• _Task to carry out_:
Wherever the string "身份命名空间" shows up in the data below, copy the whole line.

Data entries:
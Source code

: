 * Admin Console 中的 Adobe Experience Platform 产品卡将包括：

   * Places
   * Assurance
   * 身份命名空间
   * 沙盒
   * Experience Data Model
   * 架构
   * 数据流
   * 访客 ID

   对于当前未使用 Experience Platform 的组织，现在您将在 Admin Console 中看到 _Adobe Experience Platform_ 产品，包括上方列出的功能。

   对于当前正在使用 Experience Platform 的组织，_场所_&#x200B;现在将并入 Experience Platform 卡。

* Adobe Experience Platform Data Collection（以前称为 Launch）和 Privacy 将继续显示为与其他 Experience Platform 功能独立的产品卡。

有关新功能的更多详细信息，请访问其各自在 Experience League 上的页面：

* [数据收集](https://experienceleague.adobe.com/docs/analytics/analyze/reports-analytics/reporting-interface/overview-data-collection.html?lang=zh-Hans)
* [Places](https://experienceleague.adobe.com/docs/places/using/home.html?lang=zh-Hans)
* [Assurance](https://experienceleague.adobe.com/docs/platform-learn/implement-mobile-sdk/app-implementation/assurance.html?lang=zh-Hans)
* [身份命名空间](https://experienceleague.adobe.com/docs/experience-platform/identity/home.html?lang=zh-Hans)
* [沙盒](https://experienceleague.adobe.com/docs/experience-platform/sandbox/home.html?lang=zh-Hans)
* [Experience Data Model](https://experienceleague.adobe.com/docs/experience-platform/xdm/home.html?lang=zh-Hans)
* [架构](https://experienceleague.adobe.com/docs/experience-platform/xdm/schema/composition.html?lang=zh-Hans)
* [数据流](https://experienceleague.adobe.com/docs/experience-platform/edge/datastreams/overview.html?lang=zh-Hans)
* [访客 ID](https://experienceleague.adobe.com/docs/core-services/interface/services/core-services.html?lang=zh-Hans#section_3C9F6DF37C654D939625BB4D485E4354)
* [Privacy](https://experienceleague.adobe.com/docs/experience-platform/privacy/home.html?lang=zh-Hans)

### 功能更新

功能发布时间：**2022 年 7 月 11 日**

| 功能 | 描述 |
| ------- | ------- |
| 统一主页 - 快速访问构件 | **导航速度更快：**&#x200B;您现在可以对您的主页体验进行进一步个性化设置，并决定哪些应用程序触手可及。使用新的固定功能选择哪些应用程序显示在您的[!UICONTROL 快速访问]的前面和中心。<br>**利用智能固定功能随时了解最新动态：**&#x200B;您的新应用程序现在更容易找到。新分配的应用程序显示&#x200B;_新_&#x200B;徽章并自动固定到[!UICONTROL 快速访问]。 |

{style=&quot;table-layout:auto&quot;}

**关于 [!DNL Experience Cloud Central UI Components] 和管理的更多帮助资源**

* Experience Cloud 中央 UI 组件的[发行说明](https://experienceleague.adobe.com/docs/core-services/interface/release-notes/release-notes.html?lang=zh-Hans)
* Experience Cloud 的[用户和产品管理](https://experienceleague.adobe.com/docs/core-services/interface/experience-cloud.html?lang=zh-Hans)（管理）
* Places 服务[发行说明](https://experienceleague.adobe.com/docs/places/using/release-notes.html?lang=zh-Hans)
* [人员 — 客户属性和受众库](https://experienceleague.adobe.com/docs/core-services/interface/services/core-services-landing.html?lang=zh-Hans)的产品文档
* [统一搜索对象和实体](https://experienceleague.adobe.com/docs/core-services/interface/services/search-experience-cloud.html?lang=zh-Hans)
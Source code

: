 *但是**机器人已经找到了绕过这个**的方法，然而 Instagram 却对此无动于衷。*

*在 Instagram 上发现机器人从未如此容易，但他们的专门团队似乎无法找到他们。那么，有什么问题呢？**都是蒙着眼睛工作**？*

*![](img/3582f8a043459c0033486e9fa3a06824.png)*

• _Solved problem_:
   * 身份命名空间
* [身份命名空间](https://experienceleague.adobe.com/docs/experience-platform/identity/home.html?lang=zh-Hans)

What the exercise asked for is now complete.